▶ [Material for this task]:
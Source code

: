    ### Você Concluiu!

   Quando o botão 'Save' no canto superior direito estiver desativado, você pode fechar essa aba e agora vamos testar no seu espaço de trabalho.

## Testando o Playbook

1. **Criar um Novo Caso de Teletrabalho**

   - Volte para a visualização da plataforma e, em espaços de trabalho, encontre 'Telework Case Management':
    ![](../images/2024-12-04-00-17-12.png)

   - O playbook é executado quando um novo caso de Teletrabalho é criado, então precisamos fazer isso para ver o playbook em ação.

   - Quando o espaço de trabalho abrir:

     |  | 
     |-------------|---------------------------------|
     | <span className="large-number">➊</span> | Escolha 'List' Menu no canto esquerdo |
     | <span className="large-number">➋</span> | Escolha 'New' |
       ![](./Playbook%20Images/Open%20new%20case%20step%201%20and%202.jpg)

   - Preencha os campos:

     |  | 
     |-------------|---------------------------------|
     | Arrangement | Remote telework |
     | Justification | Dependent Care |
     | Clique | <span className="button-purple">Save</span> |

▶ [Task objective]:
Exactly as they stand in the records above, print the lines from the one containing "- Preencha os" through the final line, inclusive.

▶ [Task response]:
   - Preencha os campos:

     |  | 
     |-------------|---------------------------------|
     | Arrangement | Remote telework |
     | Justification | Dependent Care |
     | Clique | <span className="button-purple">Save</span> |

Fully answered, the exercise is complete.